At the beginning of the War of the Pacific, Uribe was the second commander of the Esmeralda, and their first mission was to blockade the Peruvian port of Iquique. On May 21, 1879, their ship faced the Huascar during the Naval Battle of Iquique. His commander and friend Arturo Prat, together with most of the crew died that day, but Uribe continued fighting until the "Esmeralda" went under. He was captured while floating on the bay after the sinking together with only 62 survivors out of a complement of 197.

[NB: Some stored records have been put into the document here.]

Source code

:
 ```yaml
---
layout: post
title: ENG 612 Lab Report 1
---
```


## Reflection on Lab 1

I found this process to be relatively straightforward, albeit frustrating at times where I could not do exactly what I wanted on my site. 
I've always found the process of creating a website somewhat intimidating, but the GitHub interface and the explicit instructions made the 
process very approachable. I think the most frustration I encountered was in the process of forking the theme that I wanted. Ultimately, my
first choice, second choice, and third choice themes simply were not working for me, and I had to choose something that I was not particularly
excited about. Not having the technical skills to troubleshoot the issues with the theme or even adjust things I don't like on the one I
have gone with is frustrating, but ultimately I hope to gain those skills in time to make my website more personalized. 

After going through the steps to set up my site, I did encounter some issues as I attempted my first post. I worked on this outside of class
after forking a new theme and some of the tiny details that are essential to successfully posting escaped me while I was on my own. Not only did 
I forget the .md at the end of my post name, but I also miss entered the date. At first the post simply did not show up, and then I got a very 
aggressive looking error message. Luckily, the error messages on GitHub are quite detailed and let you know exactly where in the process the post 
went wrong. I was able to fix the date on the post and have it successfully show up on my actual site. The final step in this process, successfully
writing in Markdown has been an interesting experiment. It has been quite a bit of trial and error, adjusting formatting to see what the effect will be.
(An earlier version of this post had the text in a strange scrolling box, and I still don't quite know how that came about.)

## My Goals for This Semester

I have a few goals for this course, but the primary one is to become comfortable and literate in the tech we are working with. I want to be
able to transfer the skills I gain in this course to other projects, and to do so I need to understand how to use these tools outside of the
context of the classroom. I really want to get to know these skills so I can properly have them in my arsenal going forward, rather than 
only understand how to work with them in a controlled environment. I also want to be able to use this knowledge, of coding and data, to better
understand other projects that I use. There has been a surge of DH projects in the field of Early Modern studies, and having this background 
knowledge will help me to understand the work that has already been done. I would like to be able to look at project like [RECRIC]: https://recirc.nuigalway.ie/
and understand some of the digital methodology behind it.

As a prisoner, he was interned in the city of Tarma, Peru. While a prisoner, Chile promoted him (for supreme heroism) to Lieutenant Commander on June 16, 1879. He and his sailors remained prisoners until November of that year, when they were exchanged for captured Peruvian sailors. Uribe returned to Valparaíso, where he was given the command of the recently captured gunboat "Pilcomayo". During the rest of the war he participated actively in all naval actions and was promoted to Commander in 1884.

After the end of the war, he became Governor of Valparaíso. He promoted the creation of the Revista de Marina (Naval Magazine), and was named Navy General Commander from 1887 to 1889. After the 1891 Chilean Civil War, he was named director of the Naval Academy in 1892, position he retained until 1895. He retired from the navy on August 23, 1899.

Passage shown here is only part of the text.